=== TASK DIRECTIONS ===
Beginning with the opening line, set down each line of the material below exactly, stopping once the line with "# Datasets to be used" is done.

=== AVAILABLE DATA ===
-*-*-
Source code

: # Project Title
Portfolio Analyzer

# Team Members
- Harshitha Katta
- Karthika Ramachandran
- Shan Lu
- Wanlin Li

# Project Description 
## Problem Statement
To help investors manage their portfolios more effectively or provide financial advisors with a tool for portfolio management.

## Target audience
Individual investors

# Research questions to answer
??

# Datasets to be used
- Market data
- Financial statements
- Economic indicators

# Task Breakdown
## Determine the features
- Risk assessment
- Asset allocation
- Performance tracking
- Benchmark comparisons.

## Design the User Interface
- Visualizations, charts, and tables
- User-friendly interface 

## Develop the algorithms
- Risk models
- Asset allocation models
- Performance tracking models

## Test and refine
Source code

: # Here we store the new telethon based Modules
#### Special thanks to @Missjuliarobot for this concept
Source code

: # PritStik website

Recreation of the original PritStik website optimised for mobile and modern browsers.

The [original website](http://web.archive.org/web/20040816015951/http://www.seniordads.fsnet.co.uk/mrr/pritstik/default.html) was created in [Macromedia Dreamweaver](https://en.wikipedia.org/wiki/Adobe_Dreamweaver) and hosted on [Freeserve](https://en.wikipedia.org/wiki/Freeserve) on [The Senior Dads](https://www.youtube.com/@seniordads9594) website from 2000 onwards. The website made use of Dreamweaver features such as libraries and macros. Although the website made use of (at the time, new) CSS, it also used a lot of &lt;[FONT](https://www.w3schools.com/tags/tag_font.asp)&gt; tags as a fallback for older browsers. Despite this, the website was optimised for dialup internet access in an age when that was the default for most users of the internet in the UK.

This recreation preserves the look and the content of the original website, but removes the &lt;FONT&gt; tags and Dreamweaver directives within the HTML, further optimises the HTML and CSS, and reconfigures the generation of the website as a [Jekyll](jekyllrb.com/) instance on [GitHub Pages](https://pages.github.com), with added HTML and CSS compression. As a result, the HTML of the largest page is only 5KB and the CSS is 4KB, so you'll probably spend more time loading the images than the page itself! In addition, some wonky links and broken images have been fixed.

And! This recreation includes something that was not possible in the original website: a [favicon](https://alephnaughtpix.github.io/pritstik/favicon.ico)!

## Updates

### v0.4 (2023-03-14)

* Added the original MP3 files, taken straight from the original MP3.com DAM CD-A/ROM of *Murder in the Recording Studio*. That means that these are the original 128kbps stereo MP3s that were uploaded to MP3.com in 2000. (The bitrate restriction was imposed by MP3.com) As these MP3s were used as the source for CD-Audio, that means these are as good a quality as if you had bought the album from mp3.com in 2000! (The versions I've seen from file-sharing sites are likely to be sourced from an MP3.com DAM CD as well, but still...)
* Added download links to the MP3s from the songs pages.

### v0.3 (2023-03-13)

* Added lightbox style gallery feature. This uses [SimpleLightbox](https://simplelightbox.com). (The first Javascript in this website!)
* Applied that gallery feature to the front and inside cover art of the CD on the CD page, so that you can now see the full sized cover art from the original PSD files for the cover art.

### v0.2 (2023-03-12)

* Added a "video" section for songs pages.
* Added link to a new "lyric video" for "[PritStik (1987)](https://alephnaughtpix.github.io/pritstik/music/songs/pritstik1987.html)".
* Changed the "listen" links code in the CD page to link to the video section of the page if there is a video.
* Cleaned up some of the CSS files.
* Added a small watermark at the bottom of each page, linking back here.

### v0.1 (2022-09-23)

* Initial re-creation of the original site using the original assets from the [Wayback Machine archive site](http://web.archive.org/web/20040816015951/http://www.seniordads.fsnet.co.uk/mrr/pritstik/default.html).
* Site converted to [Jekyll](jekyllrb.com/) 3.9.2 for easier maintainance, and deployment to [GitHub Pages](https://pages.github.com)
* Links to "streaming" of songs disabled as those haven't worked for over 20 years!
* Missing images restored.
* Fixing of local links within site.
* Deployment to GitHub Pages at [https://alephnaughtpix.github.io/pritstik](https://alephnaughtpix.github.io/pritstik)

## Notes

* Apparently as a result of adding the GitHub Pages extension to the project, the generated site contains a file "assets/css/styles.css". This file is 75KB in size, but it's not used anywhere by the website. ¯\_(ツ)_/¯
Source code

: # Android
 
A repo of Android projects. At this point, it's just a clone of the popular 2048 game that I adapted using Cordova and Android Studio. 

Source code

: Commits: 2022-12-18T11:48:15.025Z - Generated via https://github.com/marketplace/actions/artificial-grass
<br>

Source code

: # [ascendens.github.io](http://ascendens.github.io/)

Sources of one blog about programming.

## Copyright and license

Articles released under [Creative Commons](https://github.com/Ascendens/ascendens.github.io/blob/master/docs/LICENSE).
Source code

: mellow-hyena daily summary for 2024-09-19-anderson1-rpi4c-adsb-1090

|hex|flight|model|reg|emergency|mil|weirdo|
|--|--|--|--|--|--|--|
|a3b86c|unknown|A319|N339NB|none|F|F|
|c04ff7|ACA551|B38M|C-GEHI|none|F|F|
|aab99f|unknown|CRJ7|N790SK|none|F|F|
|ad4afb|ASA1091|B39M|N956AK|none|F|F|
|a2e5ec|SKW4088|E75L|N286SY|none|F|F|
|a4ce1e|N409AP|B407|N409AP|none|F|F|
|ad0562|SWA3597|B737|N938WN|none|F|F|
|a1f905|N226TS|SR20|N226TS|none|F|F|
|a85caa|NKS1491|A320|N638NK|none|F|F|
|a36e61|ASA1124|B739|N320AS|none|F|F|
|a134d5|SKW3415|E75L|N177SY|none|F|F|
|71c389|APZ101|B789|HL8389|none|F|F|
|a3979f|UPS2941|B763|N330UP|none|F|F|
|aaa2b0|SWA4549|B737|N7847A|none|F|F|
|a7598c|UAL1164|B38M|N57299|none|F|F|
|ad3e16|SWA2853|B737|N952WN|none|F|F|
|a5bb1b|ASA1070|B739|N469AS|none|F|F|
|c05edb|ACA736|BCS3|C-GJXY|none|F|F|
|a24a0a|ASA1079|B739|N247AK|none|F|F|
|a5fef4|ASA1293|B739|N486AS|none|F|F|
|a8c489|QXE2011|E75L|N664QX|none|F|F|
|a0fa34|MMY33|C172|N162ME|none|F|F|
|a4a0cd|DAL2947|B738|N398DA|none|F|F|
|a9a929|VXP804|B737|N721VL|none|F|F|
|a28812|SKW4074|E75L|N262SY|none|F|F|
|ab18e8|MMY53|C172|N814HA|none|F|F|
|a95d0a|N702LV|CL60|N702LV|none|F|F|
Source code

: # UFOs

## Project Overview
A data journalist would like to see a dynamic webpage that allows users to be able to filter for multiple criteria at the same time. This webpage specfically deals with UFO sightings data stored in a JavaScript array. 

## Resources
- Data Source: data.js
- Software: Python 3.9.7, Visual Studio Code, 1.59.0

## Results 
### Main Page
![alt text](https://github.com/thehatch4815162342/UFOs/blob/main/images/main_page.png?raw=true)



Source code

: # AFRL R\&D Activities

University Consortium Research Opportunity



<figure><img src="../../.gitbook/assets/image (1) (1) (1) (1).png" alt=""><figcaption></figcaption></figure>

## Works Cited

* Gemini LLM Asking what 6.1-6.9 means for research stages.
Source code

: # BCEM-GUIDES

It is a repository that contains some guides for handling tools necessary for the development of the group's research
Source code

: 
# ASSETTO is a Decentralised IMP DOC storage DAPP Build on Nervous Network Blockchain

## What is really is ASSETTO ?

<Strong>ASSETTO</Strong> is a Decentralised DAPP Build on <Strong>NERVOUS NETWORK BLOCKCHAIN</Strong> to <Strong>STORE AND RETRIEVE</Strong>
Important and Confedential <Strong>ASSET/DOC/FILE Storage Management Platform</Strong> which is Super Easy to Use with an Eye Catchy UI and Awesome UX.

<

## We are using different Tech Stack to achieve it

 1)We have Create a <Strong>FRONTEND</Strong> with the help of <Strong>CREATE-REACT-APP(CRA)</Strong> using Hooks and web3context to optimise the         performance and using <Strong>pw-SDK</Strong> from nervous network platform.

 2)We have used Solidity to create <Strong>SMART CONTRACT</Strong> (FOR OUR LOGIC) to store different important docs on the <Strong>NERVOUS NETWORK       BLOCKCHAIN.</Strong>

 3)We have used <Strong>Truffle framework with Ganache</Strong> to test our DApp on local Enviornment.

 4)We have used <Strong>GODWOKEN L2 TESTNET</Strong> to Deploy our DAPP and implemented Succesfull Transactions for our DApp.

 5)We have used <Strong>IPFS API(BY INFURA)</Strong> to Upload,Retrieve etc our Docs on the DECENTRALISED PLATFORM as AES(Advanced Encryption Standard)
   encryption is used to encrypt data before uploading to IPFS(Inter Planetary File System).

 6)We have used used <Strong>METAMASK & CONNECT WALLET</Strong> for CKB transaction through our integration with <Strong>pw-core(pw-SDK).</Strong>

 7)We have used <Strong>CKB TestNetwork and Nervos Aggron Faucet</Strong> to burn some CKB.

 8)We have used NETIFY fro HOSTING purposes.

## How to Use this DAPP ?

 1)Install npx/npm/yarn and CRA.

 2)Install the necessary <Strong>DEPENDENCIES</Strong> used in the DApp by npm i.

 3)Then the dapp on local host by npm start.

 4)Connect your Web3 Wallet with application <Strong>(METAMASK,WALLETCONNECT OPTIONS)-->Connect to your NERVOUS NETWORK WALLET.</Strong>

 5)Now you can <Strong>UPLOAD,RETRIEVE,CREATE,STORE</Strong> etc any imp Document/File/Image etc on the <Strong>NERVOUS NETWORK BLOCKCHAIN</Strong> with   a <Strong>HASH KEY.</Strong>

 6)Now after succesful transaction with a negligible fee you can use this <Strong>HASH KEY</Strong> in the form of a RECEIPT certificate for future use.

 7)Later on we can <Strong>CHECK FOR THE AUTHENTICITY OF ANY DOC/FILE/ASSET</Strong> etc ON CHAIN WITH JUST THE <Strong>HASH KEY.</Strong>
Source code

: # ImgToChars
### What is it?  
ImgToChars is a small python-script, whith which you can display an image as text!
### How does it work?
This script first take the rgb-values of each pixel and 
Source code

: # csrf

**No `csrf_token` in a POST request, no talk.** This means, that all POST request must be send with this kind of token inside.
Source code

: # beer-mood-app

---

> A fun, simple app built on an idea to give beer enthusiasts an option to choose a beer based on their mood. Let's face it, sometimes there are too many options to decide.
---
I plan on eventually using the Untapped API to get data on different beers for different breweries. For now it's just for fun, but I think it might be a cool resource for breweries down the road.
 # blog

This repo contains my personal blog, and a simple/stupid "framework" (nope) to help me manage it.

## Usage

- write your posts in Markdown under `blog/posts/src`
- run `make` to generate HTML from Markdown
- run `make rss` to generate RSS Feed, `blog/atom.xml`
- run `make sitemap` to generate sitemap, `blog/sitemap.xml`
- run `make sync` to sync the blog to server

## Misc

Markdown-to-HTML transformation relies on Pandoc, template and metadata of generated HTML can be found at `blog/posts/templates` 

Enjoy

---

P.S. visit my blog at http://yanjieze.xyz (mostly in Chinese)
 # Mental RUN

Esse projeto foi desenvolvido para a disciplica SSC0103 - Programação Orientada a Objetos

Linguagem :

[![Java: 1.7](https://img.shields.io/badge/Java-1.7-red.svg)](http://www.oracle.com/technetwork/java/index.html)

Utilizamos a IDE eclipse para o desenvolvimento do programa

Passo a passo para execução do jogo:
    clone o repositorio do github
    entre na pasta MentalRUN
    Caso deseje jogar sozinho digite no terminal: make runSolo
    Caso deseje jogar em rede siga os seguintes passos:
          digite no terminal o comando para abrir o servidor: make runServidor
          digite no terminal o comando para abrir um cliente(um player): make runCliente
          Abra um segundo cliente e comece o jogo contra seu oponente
-*-*-
=== SOLUTION BELOW ===
Source code

: # Project Title
Portfolio Analyzer

# Team Members
- Harshitha Katta
- Karthika Ramachandran
- Shan Lu
- Wanlin Li

# Project Description 
## Problem Statement
To help investors manage their portfolios more effectively or provide financial advisors with a tool for portfolio management.

## Target audience
Individual investors

# Research questions to answer
??

# Datasets to be used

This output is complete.